[Stored data]
- - - - -
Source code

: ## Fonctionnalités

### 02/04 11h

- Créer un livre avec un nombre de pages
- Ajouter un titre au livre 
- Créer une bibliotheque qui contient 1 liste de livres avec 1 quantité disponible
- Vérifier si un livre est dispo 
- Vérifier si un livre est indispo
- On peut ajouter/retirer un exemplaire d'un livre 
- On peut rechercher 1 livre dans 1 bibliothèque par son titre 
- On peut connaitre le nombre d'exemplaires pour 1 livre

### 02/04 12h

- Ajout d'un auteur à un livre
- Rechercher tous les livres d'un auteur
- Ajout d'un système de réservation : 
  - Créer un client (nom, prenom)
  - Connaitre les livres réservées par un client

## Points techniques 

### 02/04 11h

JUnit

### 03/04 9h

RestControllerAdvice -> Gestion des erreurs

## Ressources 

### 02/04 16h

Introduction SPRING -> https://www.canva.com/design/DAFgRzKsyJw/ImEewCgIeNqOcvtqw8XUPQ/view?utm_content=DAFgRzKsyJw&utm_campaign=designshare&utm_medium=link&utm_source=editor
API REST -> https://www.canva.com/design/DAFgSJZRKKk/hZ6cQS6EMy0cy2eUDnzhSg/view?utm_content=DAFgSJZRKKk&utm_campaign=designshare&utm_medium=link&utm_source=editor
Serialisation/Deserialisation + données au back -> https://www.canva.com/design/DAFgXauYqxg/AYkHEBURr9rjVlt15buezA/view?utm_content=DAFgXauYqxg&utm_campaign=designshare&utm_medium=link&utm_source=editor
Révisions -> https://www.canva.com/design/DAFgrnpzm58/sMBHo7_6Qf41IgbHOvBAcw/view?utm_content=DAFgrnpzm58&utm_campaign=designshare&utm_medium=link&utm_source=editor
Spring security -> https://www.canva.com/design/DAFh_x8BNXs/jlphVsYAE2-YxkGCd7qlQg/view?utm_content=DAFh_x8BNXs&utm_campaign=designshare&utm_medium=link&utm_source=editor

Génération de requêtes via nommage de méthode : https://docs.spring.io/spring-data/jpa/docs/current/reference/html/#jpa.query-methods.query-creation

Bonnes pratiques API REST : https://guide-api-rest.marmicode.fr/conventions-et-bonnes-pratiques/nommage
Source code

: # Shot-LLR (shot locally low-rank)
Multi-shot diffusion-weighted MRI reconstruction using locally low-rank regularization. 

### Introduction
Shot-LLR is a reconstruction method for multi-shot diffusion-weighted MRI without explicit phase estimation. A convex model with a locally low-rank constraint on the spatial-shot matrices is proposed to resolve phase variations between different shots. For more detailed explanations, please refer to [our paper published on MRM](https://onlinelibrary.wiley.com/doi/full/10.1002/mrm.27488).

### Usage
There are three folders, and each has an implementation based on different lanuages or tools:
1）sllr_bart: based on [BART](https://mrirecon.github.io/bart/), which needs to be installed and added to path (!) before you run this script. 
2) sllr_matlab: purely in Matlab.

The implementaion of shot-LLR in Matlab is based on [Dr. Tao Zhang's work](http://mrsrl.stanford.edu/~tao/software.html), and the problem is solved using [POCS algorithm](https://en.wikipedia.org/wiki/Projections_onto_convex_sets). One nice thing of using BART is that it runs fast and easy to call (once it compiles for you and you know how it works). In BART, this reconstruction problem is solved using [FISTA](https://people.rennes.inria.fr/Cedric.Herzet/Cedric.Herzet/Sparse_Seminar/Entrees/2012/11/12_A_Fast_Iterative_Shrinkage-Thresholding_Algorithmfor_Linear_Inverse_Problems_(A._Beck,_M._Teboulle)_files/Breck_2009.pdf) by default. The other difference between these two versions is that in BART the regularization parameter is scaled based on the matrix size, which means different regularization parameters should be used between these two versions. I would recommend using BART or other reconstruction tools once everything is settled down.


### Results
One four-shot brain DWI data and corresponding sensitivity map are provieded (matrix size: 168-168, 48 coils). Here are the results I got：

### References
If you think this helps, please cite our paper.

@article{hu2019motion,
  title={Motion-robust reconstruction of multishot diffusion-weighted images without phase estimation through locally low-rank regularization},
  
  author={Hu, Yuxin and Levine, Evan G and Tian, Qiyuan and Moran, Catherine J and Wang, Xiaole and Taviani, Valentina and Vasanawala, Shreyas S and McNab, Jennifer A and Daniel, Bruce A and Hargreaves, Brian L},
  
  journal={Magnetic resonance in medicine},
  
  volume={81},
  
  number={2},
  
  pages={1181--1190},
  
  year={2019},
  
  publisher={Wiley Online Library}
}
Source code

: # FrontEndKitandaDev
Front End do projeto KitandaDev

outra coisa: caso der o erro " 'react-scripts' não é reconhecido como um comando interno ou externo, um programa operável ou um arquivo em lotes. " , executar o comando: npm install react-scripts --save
- - - - -
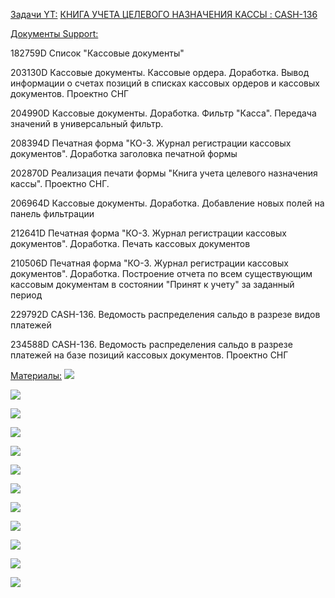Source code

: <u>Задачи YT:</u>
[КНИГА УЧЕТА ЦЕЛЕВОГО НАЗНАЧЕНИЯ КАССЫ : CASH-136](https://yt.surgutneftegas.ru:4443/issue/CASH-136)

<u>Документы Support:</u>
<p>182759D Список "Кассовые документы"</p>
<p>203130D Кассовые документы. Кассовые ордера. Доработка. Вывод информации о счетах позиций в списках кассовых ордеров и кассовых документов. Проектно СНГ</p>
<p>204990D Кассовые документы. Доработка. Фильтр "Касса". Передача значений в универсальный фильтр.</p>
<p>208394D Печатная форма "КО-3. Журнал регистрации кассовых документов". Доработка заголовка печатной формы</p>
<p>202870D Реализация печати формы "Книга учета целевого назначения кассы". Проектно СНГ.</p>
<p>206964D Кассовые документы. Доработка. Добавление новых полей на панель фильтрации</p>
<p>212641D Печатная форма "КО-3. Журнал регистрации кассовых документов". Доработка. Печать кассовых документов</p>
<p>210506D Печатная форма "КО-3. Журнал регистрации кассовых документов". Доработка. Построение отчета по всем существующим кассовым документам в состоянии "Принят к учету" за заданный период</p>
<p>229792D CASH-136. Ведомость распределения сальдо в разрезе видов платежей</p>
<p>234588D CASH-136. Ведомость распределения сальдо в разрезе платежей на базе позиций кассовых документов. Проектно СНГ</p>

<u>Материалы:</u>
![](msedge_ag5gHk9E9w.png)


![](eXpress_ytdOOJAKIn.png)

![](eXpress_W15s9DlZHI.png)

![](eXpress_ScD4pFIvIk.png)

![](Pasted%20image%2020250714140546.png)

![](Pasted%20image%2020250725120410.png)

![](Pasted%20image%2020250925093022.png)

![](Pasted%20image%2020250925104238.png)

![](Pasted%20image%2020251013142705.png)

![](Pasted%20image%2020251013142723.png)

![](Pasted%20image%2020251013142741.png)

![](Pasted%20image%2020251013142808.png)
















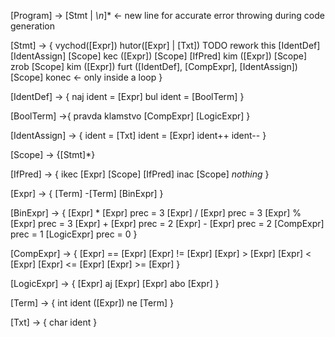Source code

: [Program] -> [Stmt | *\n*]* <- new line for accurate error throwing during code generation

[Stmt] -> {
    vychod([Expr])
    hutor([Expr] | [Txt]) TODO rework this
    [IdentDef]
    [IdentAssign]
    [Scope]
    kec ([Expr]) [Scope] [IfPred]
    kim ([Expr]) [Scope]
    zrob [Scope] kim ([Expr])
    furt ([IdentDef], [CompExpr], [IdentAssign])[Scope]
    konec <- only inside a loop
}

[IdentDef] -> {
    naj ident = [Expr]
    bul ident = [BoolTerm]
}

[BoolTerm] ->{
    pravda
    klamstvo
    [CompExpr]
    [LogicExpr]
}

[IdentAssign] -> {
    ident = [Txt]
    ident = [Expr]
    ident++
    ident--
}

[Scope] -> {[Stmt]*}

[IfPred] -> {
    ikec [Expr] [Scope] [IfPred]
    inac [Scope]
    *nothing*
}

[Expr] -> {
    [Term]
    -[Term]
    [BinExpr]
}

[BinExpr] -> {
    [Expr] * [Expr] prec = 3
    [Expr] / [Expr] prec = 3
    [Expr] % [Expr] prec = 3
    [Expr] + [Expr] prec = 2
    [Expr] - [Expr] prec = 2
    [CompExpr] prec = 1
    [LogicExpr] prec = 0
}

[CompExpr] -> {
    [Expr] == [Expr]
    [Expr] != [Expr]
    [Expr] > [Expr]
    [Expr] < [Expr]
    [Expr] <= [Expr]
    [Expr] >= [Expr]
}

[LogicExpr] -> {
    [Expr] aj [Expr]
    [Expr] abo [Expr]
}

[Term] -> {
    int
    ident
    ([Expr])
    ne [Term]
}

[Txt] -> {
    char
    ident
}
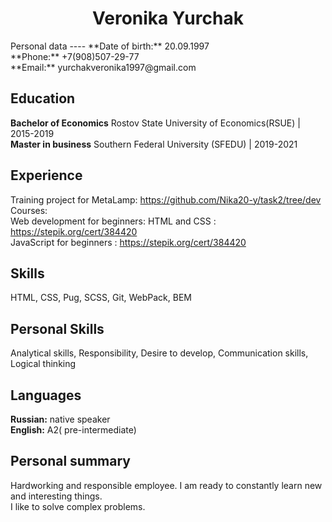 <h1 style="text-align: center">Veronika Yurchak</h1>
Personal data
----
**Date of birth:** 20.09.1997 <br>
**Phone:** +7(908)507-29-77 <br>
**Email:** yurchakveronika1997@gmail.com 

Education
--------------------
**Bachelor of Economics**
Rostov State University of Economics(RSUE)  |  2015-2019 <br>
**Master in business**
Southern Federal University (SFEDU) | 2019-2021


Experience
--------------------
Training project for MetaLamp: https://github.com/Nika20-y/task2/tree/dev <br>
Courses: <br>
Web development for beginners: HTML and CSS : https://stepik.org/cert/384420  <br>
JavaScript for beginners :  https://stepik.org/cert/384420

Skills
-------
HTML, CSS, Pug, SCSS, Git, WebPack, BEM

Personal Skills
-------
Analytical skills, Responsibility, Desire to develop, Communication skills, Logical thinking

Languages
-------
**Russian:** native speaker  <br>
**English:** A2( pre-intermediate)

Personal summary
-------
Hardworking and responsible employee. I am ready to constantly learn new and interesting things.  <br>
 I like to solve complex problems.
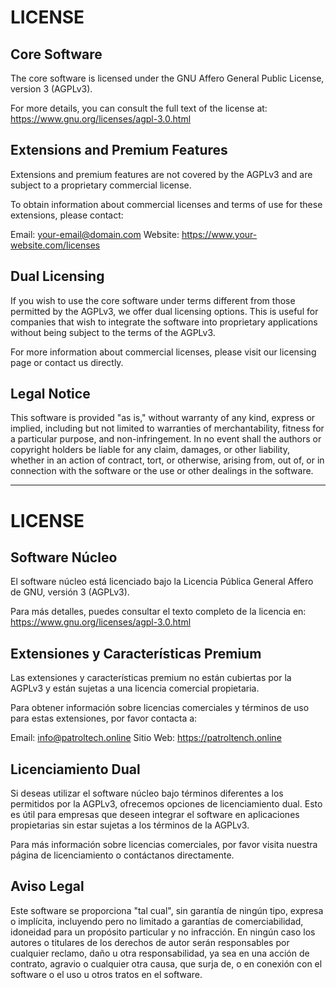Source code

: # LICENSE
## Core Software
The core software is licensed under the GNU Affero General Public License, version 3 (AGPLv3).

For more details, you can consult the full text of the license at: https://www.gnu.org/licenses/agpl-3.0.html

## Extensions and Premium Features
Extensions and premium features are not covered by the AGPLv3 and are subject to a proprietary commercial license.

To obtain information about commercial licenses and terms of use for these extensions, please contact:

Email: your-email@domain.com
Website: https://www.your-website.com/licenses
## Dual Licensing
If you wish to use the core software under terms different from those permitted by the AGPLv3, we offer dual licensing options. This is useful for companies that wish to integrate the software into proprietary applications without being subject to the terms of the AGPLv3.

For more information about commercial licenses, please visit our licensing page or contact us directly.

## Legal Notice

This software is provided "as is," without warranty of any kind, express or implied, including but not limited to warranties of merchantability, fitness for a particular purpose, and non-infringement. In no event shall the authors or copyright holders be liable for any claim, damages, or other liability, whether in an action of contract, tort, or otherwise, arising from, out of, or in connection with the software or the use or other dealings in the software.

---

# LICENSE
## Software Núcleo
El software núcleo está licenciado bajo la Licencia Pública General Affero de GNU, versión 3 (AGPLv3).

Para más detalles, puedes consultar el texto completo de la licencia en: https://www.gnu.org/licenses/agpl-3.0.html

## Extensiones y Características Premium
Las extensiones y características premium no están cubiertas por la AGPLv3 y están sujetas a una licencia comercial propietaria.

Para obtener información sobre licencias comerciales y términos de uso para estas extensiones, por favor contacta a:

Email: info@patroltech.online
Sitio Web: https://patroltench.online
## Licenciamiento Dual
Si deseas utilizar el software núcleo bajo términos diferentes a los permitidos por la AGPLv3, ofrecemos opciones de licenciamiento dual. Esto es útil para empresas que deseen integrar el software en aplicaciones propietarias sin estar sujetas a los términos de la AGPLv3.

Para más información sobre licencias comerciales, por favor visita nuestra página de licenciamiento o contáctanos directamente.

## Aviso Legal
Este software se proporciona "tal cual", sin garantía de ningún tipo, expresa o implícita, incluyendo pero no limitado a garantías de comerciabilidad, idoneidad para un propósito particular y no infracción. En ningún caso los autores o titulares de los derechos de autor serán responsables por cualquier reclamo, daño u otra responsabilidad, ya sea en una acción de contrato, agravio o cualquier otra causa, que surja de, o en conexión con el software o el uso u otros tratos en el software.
- - - - -
Try it —
Across all the records above, find each line with "Scope" in it and copy it.

Answer to this task —
    [Scope]
    kec ([Expr]) [Scope] [IfPred]
    kim ([Expr]) [Scope]
    zrob [Scope] kim ([Expr])
    furt ([IdentDef], [CompExpr], [IdentAssign])[Scope]
[Scope] -> {[Stmt]*}
    ikec [Expr] [Scope] [IfPred]
    inac [Scope]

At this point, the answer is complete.